Try it ::
Show all lines below holding the string "branch".
-- Records for this task follows --
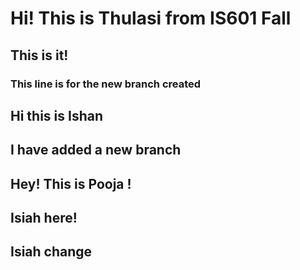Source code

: # Hi! This is Thulasi from IS601 Fall
## This is it!
### This line is for the new branch created
## Hi this is Ishan
## I have added a new branch
## Hey! This is Pooja !
## Isiah here!
## Isiah change
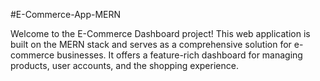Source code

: #E-Commerce-App-MERN

Welcome to the E-Commerce Dashboard project! This web application is built on the MERN stack and serves as a comprehensive solution for e-commerce businesses. It offers a feature-rich dashboard for managing products, user accounts, and the shopping experience.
-- Records for this task concluded --
Response to this exercise ::
### This line is for the new branch created
## I have added a new branch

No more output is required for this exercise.